DATASET EXCERPTS:
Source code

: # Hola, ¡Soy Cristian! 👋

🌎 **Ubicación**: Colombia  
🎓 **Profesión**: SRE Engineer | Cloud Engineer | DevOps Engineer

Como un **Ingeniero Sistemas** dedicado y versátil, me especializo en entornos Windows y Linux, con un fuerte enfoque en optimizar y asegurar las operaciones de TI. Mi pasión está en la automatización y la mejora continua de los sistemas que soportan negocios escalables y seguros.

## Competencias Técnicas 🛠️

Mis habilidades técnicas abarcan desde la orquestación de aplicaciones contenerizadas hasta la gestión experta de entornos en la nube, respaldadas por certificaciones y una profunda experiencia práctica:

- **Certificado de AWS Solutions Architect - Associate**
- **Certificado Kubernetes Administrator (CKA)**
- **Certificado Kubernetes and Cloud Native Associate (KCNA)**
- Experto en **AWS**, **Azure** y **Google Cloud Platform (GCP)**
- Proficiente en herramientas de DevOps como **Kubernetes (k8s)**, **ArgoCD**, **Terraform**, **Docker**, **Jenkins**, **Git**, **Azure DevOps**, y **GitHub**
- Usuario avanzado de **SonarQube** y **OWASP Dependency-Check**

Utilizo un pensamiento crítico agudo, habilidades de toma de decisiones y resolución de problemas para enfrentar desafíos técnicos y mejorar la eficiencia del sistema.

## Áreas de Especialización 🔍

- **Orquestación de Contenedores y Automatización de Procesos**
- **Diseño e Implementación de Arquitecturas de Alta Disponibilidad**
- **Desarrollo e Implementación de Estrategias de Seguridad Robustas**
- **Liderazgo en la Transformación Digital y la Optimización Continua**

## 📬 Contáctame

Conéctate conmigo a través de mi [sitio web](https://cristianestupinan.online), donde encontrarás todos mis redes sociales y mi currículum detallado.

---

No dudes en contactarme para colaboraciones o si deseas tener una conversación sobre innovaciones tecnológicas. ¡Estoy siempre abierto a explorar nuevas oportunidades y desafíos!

ASSIGNMENT: Look through the entries. Copy out each line with "Azure" in it.

EXERCISE ANSWER:
- Experto en **AWS**, **Azure** y **Google Cloud Platform (GCP)**
- Proficiente en herramientas de DevOps como **Kubernetes (k8s)**, **ArgoCD**, **Terraform**, **Docker**, **Jenkins**, **Git**, **Azure DevOps**, y **GitHub**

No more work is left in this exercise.